Pennsylvania Law Weekly
February 8, 2011
Jordan Brown, 13, was arrested nearly two years ago for the murder of Kenzie Marie Houk and her unborn child.
It is alleged that on Feb. 20, 2009, Brown shot Houk while she slept. The investigation by the Pennsylvania State Police alleges that Brown was preparing for school when he entered Houk's bedroom, placed a 20-gauge shotgun to her head and pulled the trigger. Houck was sleeping at the time. The boy allegedly put the gun away and then escorted his younger sister to the bus stop.
Brown, who was 11 years old at the time of the alleged incident, was arrested and charged as an adult with first degree murder — a requirement under Pennsylvania law.
Pennsylvania has 444 offenders serving life without the possibility of parole for crimes they committed as juveniles, more than any other state in the country. According to the Pittsburgh Post-Gazette , that figure represents about 20 percent of all juvenile lifers nationwide.
But if Brown is tried as an adult and convicted of first degree murder, he will be the youngest person in the U.S. ever sentenced to life without the possibility of parole. And his case has ignited international attention.
Brown's attorneys requested that the Lawrence County Common Pleas Court decertify Brown's case from adult court to juvenile court. In March of last year, after a lengthy hearing, Judge Dominick Motto ruled that Brown's case remains in adult court.
Motto ruled that Brown was not amenable to rehabilitation.
The Juvenile Act is premised on the idea that young offenders need not be punished, but provided treatment and services to aid in rehabilitation.
Motto based his findings, in part, on the fact that without accepting responsibility for Houk's death Brown would not be amenable to rehabilitation as set forth in the Juvenile Act.
Attorney Lourdes M. Rosado of the Juvenile Law Center in Philadelphia argued on behalf of Brown before the Superior Court.

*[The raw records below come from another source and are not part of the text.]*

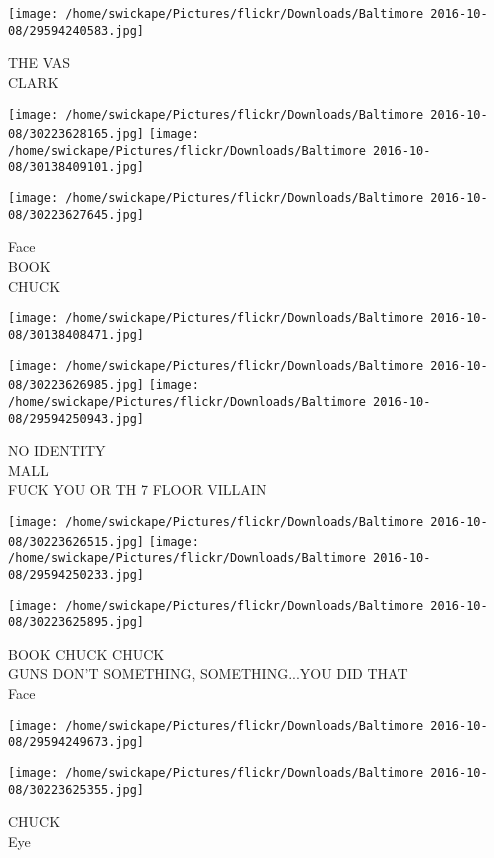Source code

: \documentclass[10pt,letterpaper]{article}
\begin{document}
\vspace{0.25in}
\texttt{[image: /home/swickape/Pictures/flickr/Downloads/Baltimore 2016-10-08/29594240583.jpg]}

THE VAS\\
CLARK
\pagebreak

\texttt{[image: /home/swickape/Pictures/flickr/Downloads/Baltimore 2016-10-08/30223628165.jpg]}
\texttt{[image: /home/swickape/Pictures/flickr/Downloads/Baltimore 2016-10-08/30138409101.jpg]}

\texttt{[image: /home/swickape/Pictures/flickr/Downloads/Baltimore 2016-10-08/30223627645.jpg]}

Face\\
BOOK\\
CHUCK
\pagebreak

\texttt{[image: /home/swickape/Pictures/flickr/Downloads/Baltimore 2016-10-08/30138408471.jpg]}

\vspace{0.25in}
\texttt{[image: /home/swickape/Pictures/flickr/Downloads/Baltimore 2016-10-08/30223626985.jpg]}
\texttt{[image: /home/swickape/Pictures/flickr/Downloads/Baltimore 2016-10-08/29594250943.jpg]}

NO IDENTITY\\
MALL\\
FUCK YOU OR TH 7 FLOOR VILLAIN
\pagebreak

\texttt{[image: /home/swickape/Pictures/flickr/Downloads/Baltimore 2016-10-08/30223626515.jpg]}
\texttt{[image: /home/swickape/Pictures/flickr/Downloads/Baltimore 2016-10-08/29594250233.jpg]}

\vspace{0.25in}
\texttt{[image: /home/swickape/Pictures/flickr/Downloads/Baltimore 2016-10-08/30223625895.jpg]}

BOOK CHUCK CHUCK\\
GUNS DON'T SOMETHING, SOMETHING...YOU DID THAT\\
Face
\pagebreak

\texttt{[image: /home/swickape/Pictures/flickr/Downloads/Baltimore 2016-10-08/29594249673.jpg]}

\vspace{0.25in}
\texttt{[image: /home/swickape/Pictures/flickr/Downloads/Baltimore 2016-10-08/30223625355.jpg]}

CHUCK\\
Eye
\pagebreak
\end{document}

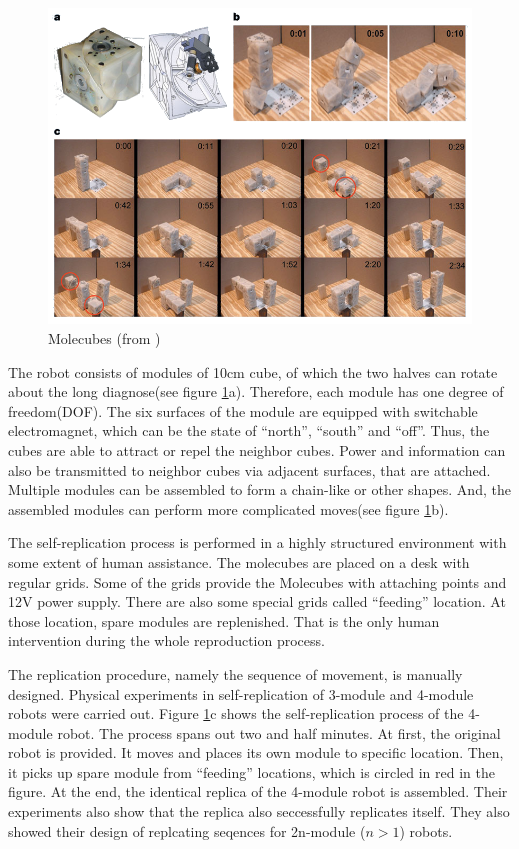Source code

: \documentclass[12pt,twoside]{article}
\theoremstyle{plain}
\theoremstyle{definition}
\theoremstyle{remark}
\begin{document}
\begin{figure}[hbtp]
	 \centerline{\includegraphics[width=\textwidth]{molecubes}}
	 {\caption{Molecubes (from \cite{zykov_self-reproducing_2005})}
	 \label{fig:mole}}
\end{figure}

The robot consists of modules of 10cm cube, of which the two halves can rotate about the long diagnose(see figure \ref{fig:mole}a). Therefore, each module has one degree of freedom(DOF). The six surfaces of the module are equipped with switchable electromagnet, which can be the state of ``north'', ``south'' and ``off''. Thus, the cubes are able to attract or repel the neighbor cubes. Power and information can also be transmitted to neighbor cubes via adjacent surfaces, that are attached. Multiple modules can be assembled to form a chain-like or other shapes. And, the assembled modules can perform more complicated moves(see figure \ref{fig:mole}b). 

The self-replication process is performed in a highly structured environment with some extent of human assistance. The molecubes are placed on a desk with regular grids. Some of the grids provide the Molecubes with attaching points and 12V power supply. There are also some special grids called ``feeding'' location. At those location, spare modules are replenished. That is the only human intervention during the whole reproduction process.

The replication procedure, namely the sequence of movement, is manually designed. Physical experiments in self-replication of 3-module and 4-module robots were carried out. Figure \ref{fig:mole}c shows the self-replication process of the 4-module robot. The process spans out two and half minutes. At first, the original robot is provided. It moves and places its own module to specific location. Then, it picks up spare module from ``feeding'' locations, which is circled in red in the figure. At the end, the identical replica of the 4-module robot is assembled. Their experiments also show that the replica also seccessfully replicates itself. They also showed their design of replcating seqences for 2n-module ($n > 1$) robots. 
\end{document}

Rosado argued that Motto's order should be vacated and Brown's case remanded to Lawrence County with the proviso that the court not consider Brown's assertion of innocence in determining whether he is amenable to rehabilitation.
Rosado argued that Motto's order infringed upon a fundamental constitutional right provided by the Fifth Amendment to the United States Constitution, namely the right against self-incrimination.
Christopher Carusone, chief deputy attorney general for the Office of Attorney General, argued on behalf of the prosecution.
The case had been turned over to the Attorney General's office by the Lawrence County district attorney because of a conflict of interest.
Rosado went through her argument without much interruption from the three-judge panel hearing the case, which consisted of Judges Judith Ference Olson, Cheryl Lynn Allen and Robert E. Colville.
Rosado pointed out that the 1977 state Supreme Court case Commonwealth v. Bethea found it impermissible to penalize an offender who went to trial as opposed to pleading guilty.
Bethea can be analogized to Brown's case in that the court refused to decertify because the defendant exercised his constitutional rights. Rosado argued that Motto premised his decision on Brown's failure to take responsibility and, therefore, his decision is tainted.
Olson did interrupt Rosado at one point, however, and asked: "Judge Motto expressed he considered the issue, 'this court is not concluding a child must confess,' it's a factor. How do we find that Judge Motto is fibbing?"
Rosado replied: "The court was incorrect in concluding that rehabilitation needs an admission."
That was the only question asked of Rosado.
Carusone, on the other hand, got up to argue and made it about two minutes into his argument before he was hit with a barrage of questions by the three-judge panel.
Allen asked how the Fifth Amendment right against self-incrimination factored into the prosecution's consideration. Carusone responded that Commonwealth v. Archer , a 1998 Superior Court case, provides that a lack of remorse is a factor that can be considered for purposes of decertification.
Allen came back to the Fifth Amendment issue at least five times during Carusone's argument.
Finally, she said: "Bottom line ... were the defendant's Fifth Amendment rights violated by the way the trial court handled the proceeding."
Carusone suggested that Brown did not invoke his right to remain silent.
Carusone said that Brown told the evaluating psychiatrist, "I didn't do it." Carusone alluded to a distinction between invoking one's right to remain silent and denying involvement in the offense.
Colville, a former prosecutor, seemed troubled by the role of remorse prior to a finding of guilt.
"I don't think you can use his Fifth Amendment rights against him to say he isn't amenable to rehabilitation," Colville said in a telling comment. "I haven't closed off this issue yet…"
Rosado saved two minutes of her argument for rebuttal.
At that time, Olson asked: "[You're] argument carries more weight if he [Brown] invokes his Fifth Amendment rights. He specifically denied [the offense], including facts not consistent with the facts of the case. Does that change your position?"
Rosado concluded her argument by saying there are additional issues in the case beyond invoking the right to remain silent, namely the presumption of innocence and the right to go to trial.
A decision is not expected for several months. In the meantime, Brown will remain at the Edmund L. Thomas Adolescent Detention Center in Erie.